Houses built on the sand edge of once was,

used to be the swale which halted the ocean’s

proud waves, now yards fenced in and sodded, with 

covenants against imagining.  

On a summer morning before the heat takes hold

and wondering lowers its shades

it is no small pleasure to be awakened

by a rooster with a cackle that is all proprietary glee

for servicing his pack, his hens clucking and gleeful 

when their mission is accomplished.

There is something to be said

for the irreducible force of a bird

with nothing else in mind but the sound of its own voice;

not for him the Do Not Disturb and No Trespassing

signs to let the world know your property lines. 
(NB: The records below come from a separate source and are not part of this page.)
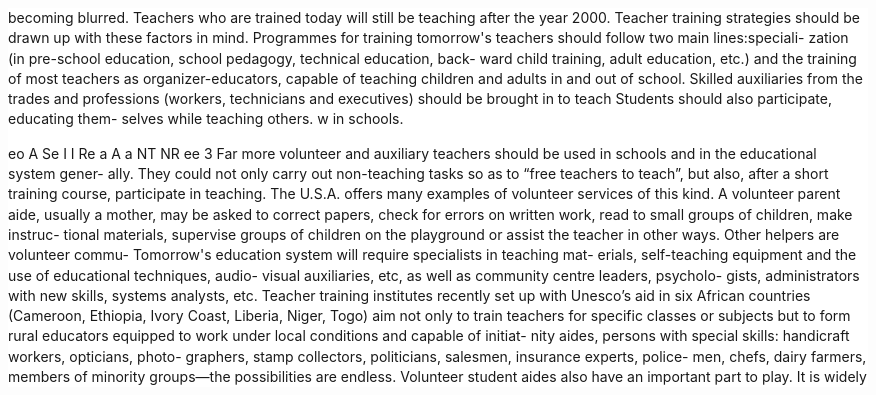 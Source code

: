 becoming blurred. Teachers who are 
trained today will still be teaching 
after the year 2000. Teacher training 
strategies should be drawn up with 
these factors in mind. Programmes 
for training tomorrow's teachers 
should follow two main lines:speciali- 
zation (in pre-school education, school 
pedagogy, technical education, back- 
ward child training, adult education, 
etc.) and the training of most teachers 
as organizer-educators, capable of 
teaching children and adults in and 
out of school. 
Skilled auxiliaries from the trades and professions (workers, 
technicians and executives) should be brought in to teach 
Students should also participate, educating them- 
selves while teaching others. 
w in schools. 
 
eo A Se I I Re a A a NT NR ee 3 
Far more volunteer and auxiliary 
teachers should be used in schools 
and in the educational system gener- 
ally. They could not only carry out 
non-teaching tasks so as to “free 
teachers to teach”, but also, after a 
short training course, participate in 
teaching. 
The U.S.A. offers many examples of 
volunteer services of this kind. A 
volunteer parent aide, usually a mother, 
may be asked to correct papers, check 
for errors on written work, read to 
small groups of children, make instruc- 
tional materials, supervise groups of 
children on the playground or assist 
the teacher in other ways. 
Other helpers are volunteer commu- 
Tomorrow's education system will 
require specialists in teaching mat- 
erials, self-teaching equipment and the 
use of educational techniques, audio- 
visual auxiliaries, etc, as well as 
community centre leaders, psycholo- 
gists, administrators with new skills, 
systems analysts, etc. 
Teacher training institutes recently 
set up with Unesco’s aid in six African 
countries (Cameroon, Ethiopia, Ivory 
Coast, Liberia, Niger, Togo) aim not 
only to train teachers for specific 
classes or subjects but to form rural 
educators equipped to work under 
local conditions and capable of initiat- 
nity aides, persons with special skills: 
handicraft workers, opticians, photo- 
graphers, stamp collectors, politicians, 
salesmen, insurance experts, police- 
men, chefs, dairy farmers, members of 
minority groups—the possibilities are 
endless. 
Volunteer student aides also have 
an important part to play. It is widely  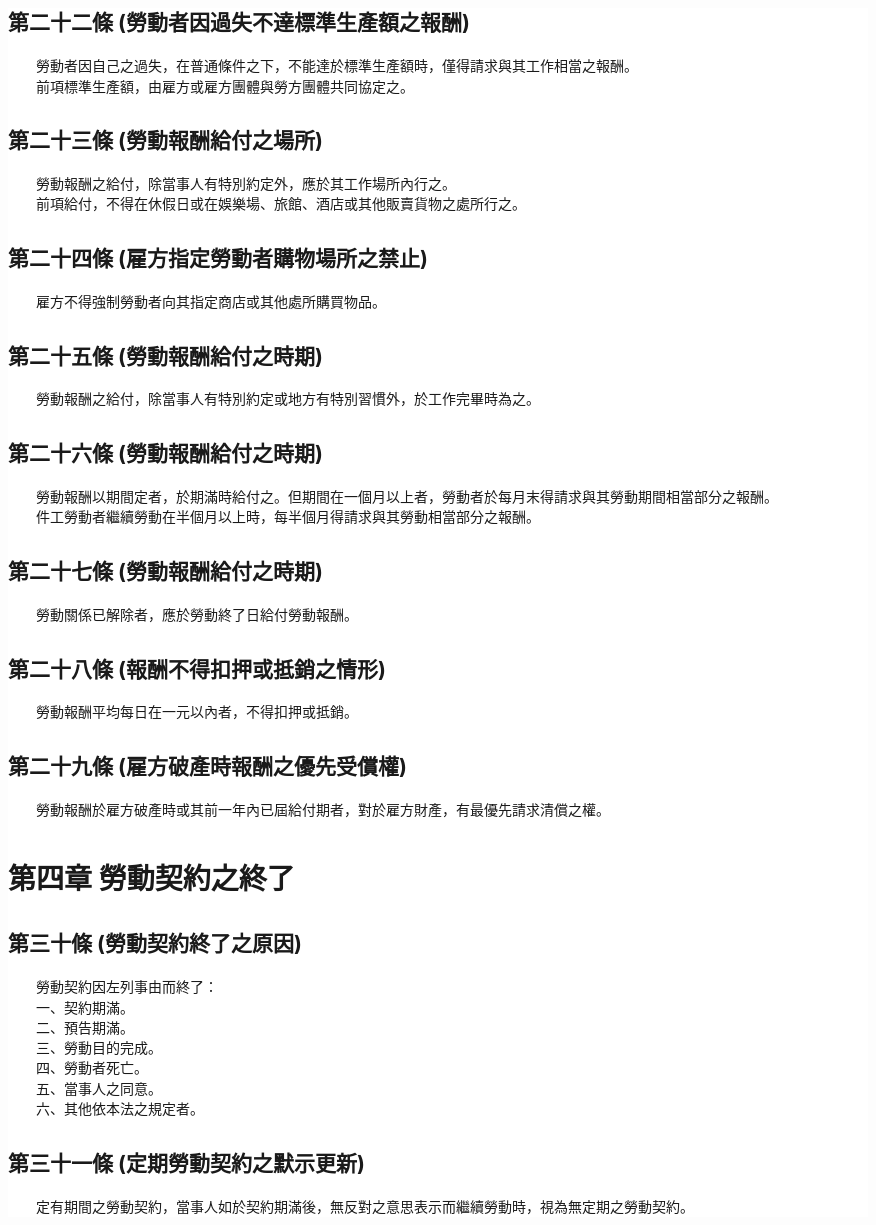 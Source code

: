 第二十二條 (勞動者因過失不達標準生產額之報酬)
---------------------------------------------
　　勞動者因自己之過失，在普通條件之下，不能達於標準生產額時，僅得請求與其工作相當之報酬。  
　　前項標準生產額，由雇方或雇方團體與勞方團體共同協定之。  


第二十三條 (勞動報酬給付之場所)
-------------------------------
　　勞動報酬之給付，除當事人有特別約定外，應於其工作場所內行之。  
　　前項給付，不得在休假日或在娛樂場、旅館、酒店或其他販賣貨物之處所行之。  


第二十四條 (雇方指定勞動者購物場所之禁止)
-----------------------------------------
　　雇方不得強制勞動者向其指定商店或其他處所購買物品。  


第二十五條 (勞動報酬給付之時期)
-------------------------------
　　勞動報酬之給付，除當事人有特別約定或地方有特別習慣外，於工作完畢時為之。  


第二十六條 (勞動報酬給付之時期)
-------------------------------
　　勞動報酬以期間定者，於期滿時給付之。但期間在一個月以上者，勞動者於每月末得請求與其勞動期間相當部分之報酬。  
　　件工勞動者繼續勞動在半個月以上時，每半個月得請求與其勞動相當部分之報酬。  


第二十七條 (勞動報酬給付之時期)
-------------------------------
　　勞動關係已解除者，應於勞動終了日給付勞動報酬。  


第二十八條 (報酬不得扣押或抵銷之情形)
-------------------------------------
　　勞動報酬平均每日在一元以內者，不得扣押或抵銷。  


第二十九條 (雇方破產時報酬之優先受償權)
---------------------------------------
　　勞動報酬於雇方破產時或其前一年內已屆給付期者，對於雇方財產，有最優先請求清償之權。  


第四章  勞動契約之終了
======================
第三十條 (勞動契約終了之原因)
-----------------------------
　　勞動契約因左列事由而終了：  
　　一、契約期滿。  
　　二、預告期滿。  
　　三、勞動目的完成。  
　　四、勞動者死亡。  
　　五、當事人之同意。  
　　六、其他依本法之規定者。  


第三十一條 (定期勞動契約之默示更新)
-----------------------------------
　　定有期間之勞動契約，當事人如於契約期滿後，無反對之意思表示而繼續勞動時，視為無定期之勞動契約。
No quieting his screech and cackle, 

the air acoustical with his narcissistic racket.

Some in the neighborhood would like to shoot

the damn bird.  But I say listen and be disturbed.

Listen and let your irritation rise, a tremble

to rumple the hedges of your pressed down life. 

Feel it thicken your throat: a cry for the thing which 

is perched on all your fences: even as you

sleep, and wake, and eat, and love, and lose, and 

begin it all again the next morning, and the next.

Listen, until you fall out

of the rhythm you didn’t know 

was pressing you in, and rattle 

the stretching day with the sound of your own crowing.

During the night some critter has gnawed a hole through 

my screen porch. Even now, a loud mouthed sparrow 

clings to the same screen, scratching its way in.